Segment Start: MATERIAL FOR THE TASK
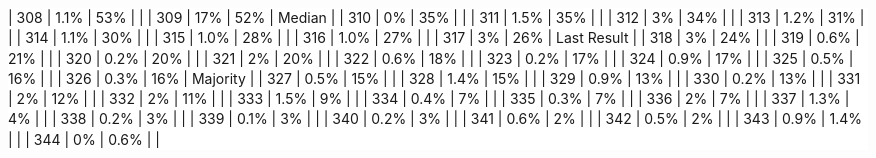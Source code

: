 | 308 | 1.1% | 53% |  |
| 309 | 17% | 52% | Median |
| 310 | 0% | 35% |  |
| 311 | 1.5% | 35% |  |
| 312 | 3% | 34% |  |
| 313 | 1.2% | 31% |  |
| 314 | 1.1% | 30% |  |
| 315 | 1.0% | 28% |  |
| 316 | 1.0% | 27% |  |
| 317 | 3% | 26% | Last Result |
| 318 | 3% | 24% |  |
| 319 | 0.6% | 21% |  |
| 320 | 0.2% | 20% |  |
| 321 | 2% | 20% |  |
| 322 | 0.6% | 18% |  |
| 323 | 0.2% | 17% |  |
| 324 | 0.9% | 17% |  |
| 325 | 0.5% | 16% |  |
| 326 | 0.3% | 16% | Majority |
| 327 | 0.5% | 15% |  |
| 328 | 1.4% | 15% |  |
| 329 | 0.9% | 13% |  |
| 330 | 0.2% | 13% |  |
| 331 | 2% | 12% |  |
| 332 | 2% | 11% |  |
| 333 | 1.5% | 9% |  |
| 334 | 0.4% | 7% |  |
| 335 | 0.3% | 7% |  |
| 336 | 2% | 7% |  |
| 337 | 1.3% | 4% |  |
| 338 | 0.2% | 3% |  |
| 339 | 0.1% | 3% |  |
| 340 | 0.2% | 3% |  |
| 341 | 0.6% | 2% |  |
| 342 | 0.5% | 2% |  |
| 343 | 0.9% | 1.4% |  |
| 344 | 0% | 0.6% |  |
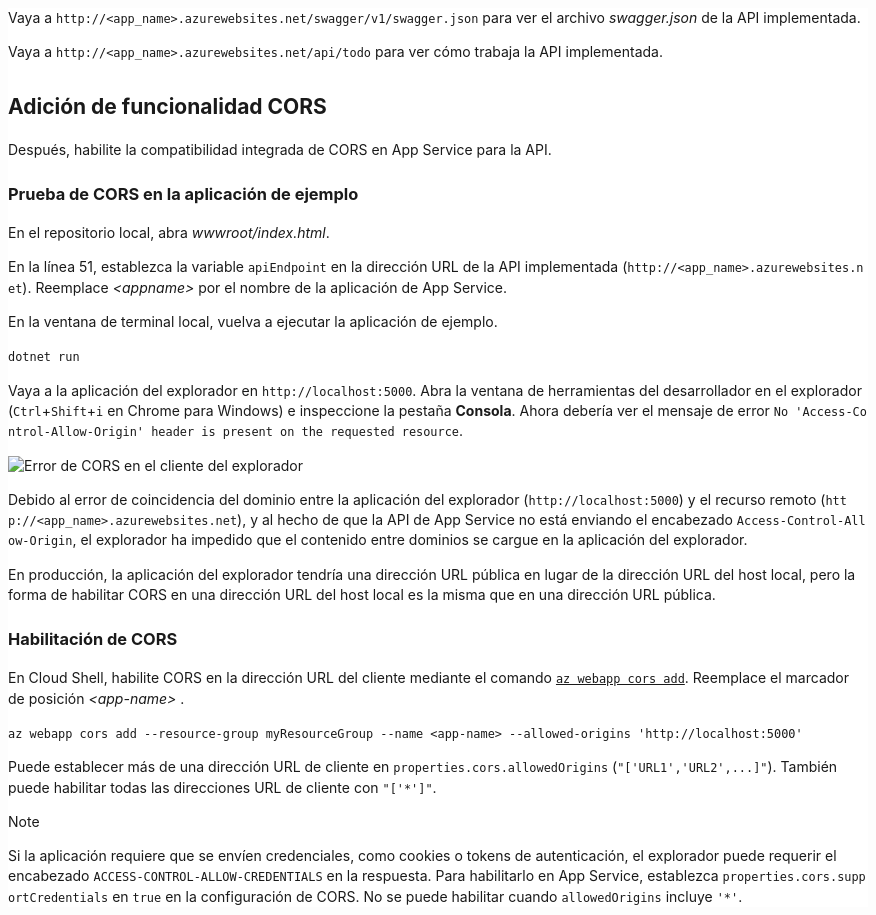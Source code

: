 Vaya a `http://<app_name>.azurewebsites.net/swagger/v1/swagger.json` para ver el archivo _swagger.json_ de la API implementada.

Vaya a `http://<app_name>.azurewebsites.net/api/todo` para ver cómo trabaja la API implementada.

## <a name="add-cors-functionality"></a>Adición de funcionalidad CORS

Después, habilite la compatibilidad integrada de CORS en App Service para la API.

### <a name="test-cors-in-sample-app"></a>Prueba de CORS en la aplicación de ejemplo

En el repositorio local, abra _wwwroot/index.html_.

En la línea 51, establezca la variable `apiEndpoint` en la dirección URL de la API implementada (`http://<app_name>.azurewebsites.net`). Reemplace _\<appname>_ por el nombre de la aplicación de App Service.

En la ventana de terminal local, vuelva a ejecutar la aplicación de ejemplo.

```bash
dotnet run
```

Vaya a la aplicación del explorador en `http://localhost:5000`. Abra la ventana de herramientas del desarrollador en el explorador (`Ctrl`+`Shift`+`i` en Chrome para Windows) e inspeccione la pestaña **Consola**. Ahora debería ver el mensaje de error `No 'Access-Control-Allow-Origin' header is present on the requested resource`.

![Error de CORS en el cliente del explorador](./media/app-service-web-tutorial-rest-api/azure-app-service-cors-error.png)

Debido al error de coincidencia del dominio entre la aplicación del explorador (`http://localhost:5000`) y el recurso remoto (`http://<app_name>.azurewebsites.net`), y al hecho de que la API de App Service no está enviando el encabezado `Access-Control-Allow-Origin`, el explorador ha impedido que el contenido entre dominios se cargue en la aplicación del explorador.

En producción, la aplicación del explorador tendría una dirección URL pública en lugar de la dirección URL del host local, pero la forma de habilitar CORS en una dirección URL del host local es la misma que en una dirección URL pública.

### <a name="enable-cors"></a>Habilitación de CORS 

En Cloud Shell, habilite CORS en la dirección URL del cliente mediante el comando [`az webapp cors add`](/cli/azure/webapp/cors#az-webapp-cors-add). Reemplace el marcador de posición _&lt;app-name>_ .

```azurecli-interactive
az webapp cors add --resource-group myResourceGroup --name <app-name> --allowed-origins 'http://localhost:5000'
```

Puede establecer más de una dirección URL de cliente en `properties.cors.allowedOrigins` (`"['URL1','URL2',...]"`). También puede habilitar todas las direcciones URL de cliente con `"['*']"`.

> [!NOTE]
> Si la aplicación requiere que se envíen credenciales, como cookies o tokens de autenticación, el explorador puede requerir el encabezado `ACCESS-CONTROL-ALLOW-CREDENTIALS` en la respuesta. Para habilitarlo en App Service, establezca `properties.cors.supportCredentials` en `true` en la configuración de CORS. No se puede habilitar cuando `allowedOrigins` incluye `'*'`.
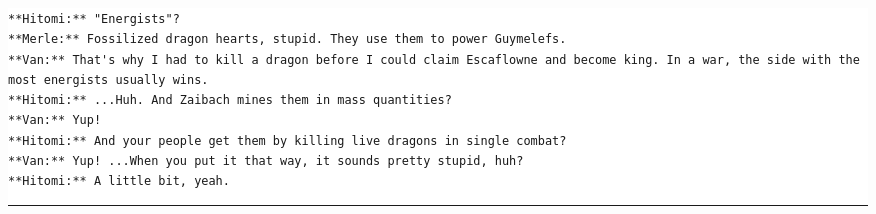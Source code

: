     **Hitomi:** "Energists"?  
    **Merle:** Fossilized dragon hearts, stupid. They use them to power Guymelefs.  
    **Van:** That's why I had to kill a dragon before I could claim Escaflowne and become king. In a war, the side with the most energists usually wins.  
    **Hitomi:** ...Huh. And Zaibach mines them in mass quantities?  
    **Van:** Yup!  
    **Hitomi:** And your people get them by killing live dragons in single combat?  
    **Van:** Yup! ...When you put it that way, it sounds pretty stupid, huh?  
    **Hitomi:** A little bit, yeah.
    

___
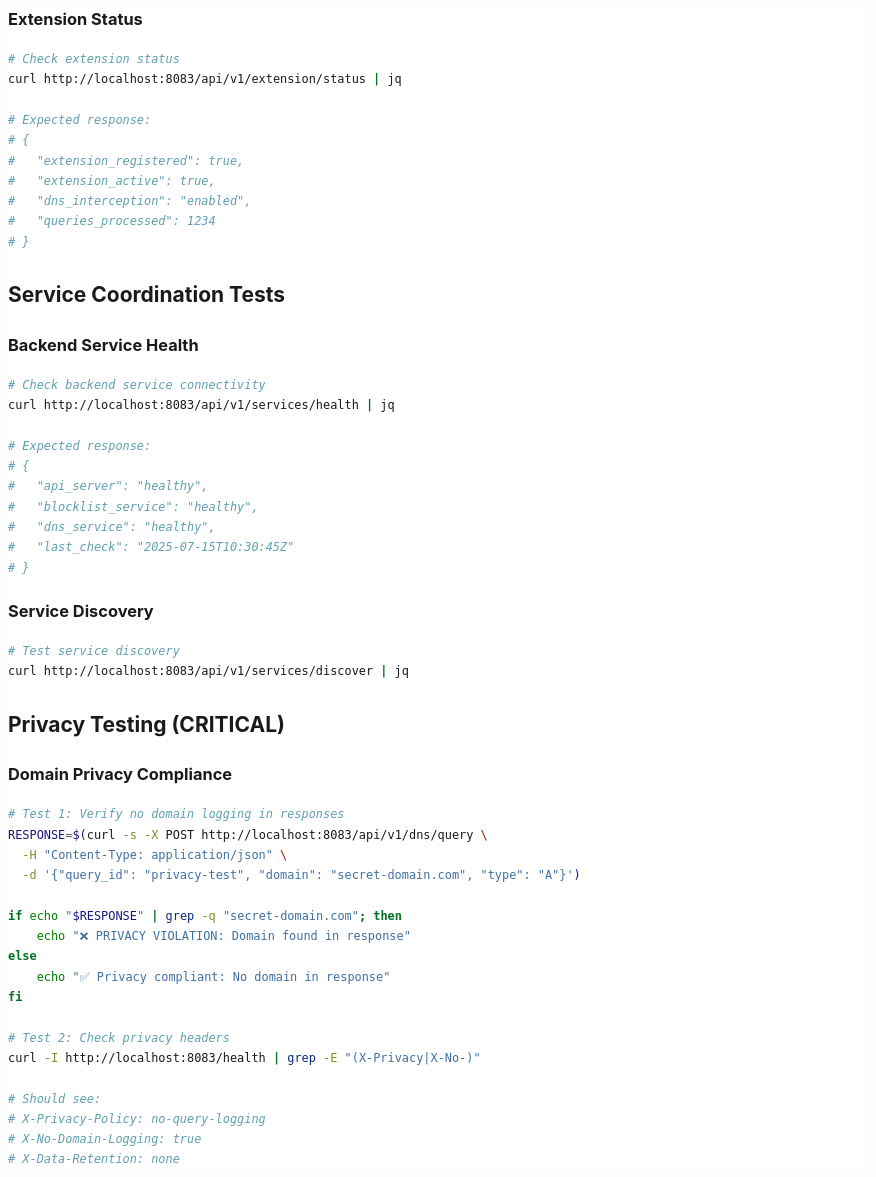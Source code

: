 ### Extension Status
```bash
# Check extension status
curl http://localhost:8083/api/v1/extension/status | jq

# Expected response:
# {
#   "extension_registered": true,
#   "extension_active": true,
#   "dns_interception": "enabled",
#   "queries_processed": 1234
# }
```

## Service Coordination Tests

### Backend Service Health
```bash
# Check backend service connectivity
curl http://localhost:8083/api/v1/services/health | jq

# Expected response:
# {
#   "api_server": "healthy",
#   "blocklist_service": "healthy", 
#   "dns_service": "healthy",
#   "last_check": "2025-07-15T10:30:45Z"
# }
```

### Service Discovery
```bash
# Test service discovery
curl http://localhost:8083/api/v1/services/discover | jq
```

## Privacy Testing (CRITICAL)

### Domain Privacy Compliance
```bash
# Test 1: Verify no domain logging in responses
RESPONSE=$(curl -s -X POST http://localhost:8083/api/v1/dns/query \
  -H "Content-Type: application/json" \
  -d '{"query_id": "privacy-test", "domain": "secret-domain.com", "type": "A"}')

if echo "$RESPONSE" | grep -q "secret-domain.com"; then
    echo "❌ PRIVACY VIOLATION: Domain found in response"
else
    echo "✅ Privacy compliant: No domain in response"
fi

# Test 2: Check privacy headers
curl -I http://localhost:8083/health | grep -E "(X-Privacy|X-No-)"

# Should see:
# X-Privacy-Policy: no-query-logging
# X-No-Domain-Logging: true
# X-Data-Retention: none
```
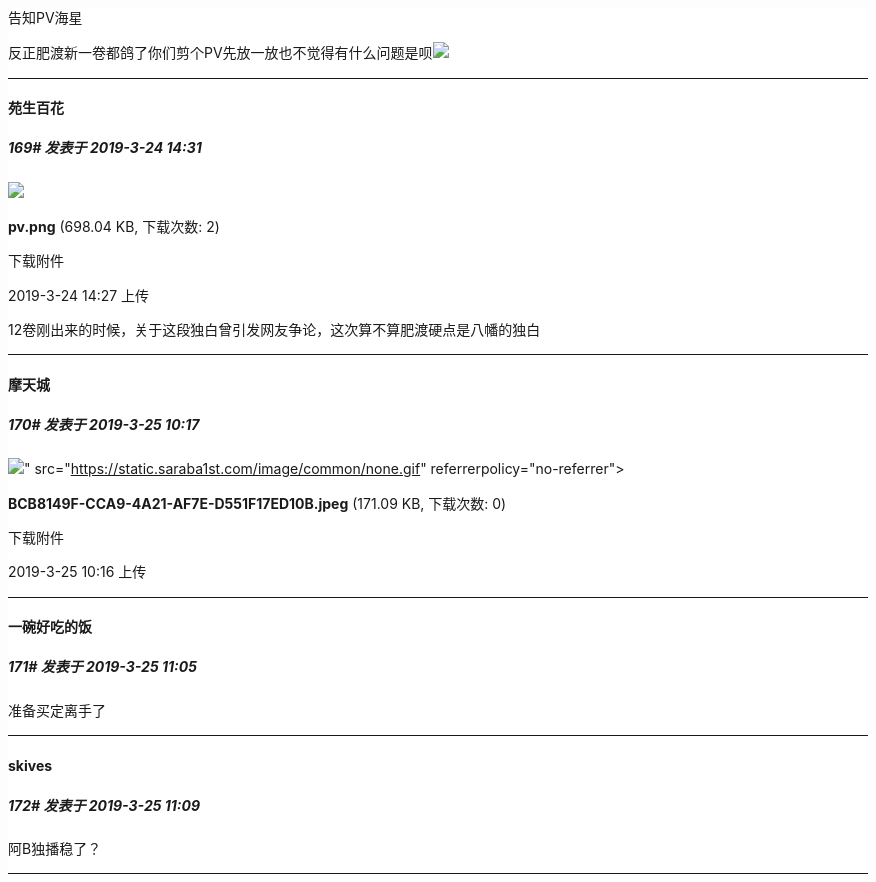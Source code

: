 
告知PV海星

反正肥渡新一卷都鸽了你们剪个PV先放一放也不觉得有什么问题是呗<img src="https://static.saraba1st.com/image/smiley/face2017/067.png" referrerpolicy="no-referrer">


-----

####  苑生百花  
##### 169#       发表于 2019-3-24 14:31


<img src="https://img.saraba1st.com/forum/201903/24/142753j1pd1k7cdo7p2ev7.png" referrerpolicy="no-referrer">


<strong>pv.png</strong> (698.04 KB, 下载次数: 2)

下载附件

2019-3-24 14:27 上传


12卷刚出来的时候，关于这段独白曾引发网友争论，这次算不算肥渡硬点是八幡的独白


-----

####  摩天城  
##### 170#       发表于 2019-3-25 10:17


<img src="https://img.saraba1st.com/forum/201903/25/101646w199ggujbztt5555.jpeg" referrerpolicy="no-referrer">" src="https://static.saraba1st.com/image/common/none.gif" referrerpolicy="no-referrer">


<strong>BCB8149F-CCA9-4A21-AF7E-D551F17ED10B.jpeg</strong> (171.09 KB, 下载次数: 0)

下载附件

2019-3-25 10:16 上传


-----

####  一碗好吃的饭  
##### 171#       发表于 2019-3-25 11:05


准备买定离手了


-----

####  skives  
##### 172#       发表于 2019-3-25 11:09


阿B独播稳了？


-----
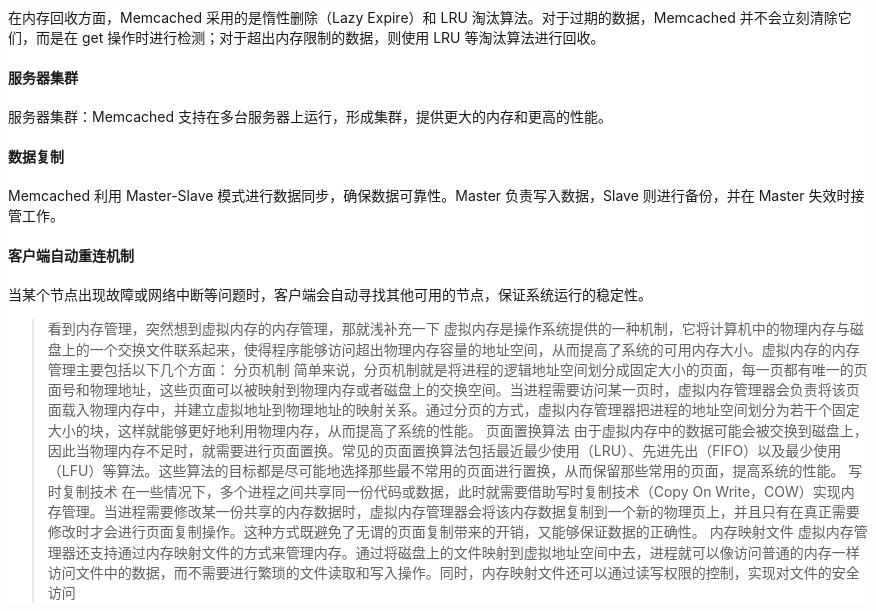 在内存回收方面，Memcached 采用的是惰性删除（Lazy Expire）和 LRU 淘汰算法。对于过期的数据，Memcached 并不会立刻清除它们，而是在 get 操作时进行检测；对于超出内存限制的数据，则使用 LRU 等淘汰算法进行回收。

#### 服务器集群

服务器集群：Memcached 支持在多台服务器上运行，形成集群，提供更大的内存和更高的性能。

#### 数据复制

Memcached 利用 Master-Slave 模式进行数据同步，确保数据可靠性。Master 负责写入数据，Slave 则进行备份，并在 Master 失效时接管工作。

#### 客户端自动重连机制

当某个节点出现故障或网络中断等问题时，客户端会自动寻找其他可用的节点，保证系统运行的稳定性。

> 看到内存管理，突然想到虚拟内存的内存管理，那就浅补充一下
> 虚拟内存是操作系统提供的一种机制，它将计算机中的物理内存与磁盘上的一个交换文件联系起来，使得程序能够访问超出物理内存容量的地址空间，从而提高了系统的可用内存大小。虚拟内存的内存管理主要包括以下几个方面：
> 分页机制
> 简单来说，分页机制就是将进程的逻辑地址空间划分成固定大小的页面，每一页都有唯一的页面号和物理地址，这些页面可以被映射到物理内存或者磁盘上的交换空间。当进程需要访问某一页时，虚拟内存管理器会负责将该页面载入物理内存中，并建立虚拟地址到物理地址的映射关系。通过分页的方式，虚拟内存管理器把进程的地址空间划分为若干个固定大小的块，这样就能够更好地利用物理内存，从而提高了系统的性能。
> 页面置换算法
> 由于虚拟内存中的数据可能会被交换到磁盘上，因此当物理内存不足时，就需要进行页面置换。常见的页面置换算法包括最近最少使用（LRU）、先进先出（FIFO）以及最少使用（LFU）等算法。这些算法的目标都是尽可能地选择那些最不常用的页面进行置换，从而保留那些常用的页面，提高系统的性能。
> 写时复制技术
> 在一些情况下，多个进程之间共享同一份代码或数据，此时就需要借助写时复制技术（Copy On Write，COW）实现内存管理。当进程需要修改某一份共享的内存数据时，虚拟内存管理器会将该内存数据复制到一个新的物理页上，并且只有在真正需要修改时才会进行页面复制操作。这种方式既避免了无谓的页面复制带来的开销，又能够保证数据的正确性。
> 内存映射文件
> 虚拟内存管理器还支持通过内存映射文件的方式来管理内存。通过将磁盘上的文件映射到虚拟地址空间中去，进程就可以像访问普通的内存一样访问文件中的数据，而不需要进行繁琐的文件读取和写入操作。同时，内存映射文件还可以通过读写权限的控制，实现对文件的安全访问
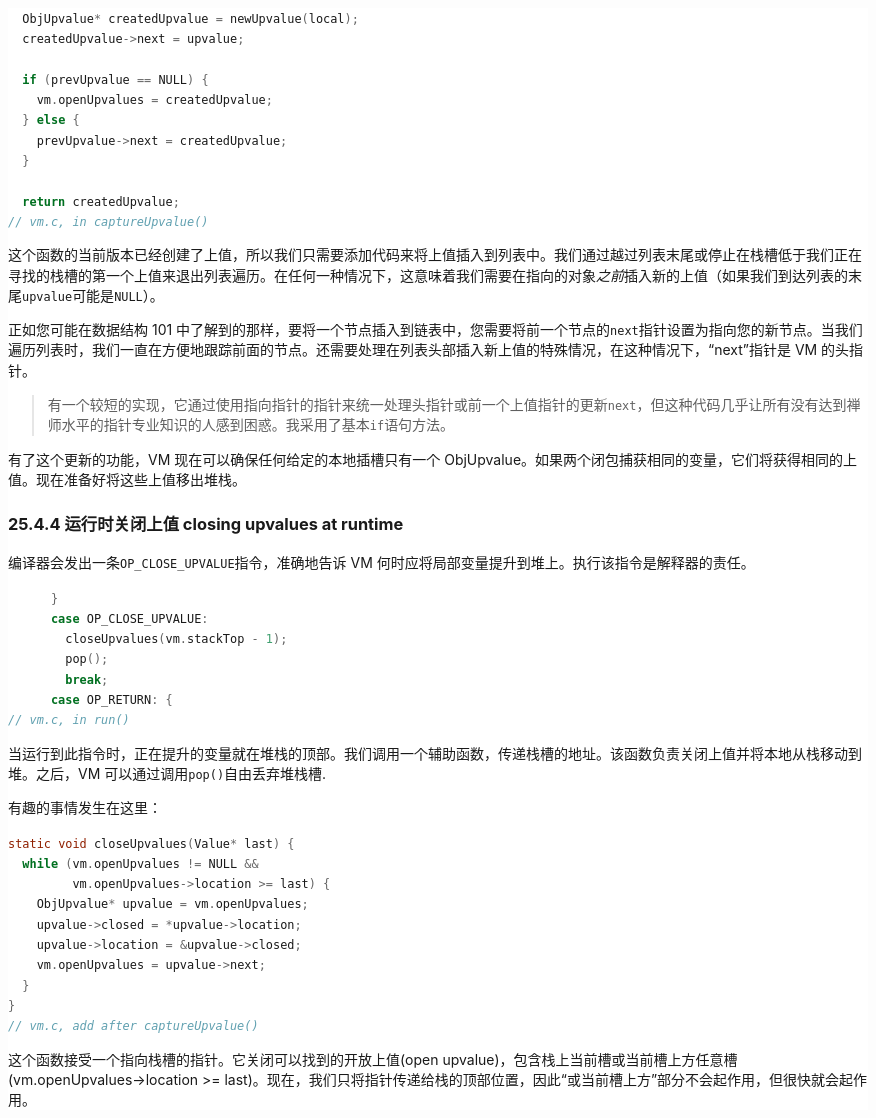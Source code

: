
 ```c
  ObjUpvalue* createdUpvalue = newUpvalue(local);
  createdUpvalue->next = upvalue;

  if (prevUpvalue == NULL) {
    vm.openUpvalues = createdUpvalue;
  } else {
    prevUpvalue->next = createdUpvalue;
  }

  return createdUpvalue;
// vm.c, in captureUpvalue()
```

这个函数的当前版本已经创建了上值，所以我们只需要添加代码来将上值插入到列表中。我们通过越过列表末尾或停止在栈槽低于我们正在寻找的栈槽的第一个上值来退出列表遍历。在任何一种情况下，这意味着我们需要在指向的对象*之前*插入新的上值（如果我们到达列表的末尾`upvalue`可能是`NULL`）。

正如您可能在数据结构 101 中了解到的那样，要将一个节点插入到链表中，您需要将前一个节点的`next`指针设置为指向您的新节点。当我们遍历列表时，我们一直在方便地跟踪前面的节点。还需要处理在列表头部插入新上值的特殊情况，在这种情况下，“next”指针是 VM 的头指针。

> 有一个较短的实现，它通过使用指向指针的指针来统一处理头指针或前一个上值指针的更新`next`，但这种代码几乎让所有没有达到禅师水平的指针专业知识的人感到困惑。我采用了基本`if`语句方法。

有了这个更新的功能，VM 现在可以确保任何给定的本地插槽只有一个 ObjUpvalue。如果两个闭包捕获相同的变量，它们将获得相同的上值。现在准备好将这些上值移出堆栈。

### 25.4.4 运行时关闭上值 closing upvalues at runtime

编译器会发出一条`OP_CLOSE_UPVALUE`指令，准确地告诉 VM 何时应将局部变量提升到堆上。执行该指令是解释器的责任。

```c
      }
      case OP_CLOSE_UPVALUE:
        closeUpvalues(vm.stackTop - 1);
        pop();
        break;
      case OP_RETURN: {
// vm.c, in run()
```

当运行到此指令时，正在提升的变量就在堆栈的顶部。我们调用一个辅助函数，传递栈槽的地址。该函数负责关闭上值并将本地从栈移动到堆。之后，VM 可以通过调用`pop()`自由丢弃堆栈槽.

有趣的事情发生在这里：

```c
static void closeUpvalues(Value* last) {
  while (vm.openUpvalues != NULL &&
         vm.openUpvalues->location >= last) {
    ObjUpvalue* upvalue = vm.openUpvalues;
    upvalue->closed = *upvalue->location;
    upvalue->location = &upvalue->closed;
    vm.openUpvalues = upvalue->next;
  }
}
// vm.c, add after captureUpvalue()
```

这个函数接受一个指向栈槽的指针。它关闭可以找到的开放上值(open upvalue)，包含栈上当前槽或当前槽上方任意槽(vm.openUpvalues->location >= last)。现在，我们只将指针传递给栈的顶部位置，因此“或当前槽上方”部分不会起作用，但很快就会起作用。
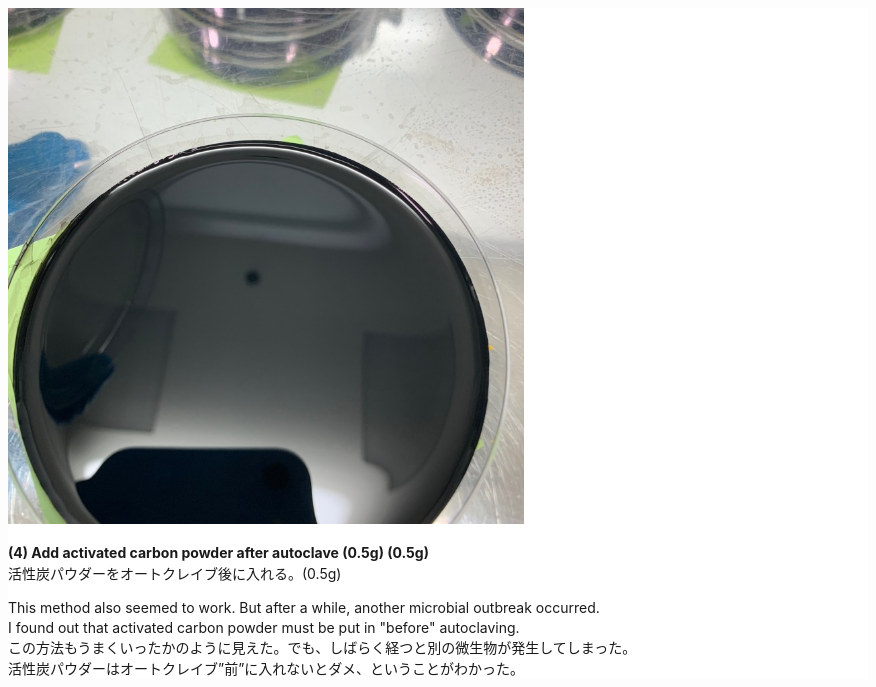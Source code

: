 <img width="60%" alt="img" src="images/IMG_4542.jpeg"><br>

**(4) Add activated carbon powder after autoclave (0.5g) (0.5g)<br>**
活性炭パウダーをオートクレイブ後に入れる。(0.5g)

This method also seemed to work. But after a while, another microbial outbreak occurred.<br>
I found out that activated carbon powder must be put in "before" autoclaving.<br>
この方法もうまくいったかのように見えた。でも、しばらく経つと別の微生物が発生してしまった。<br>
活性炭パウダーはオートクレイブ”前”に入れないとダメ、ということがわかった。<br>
Segment End: MATERIAL FOR THE TASK
Every line of the listing that includes the word "captureUpvalue" belongs in the answer.

// vm.c, in captureUpvalue()
// vm.c, add after captureUpvalue()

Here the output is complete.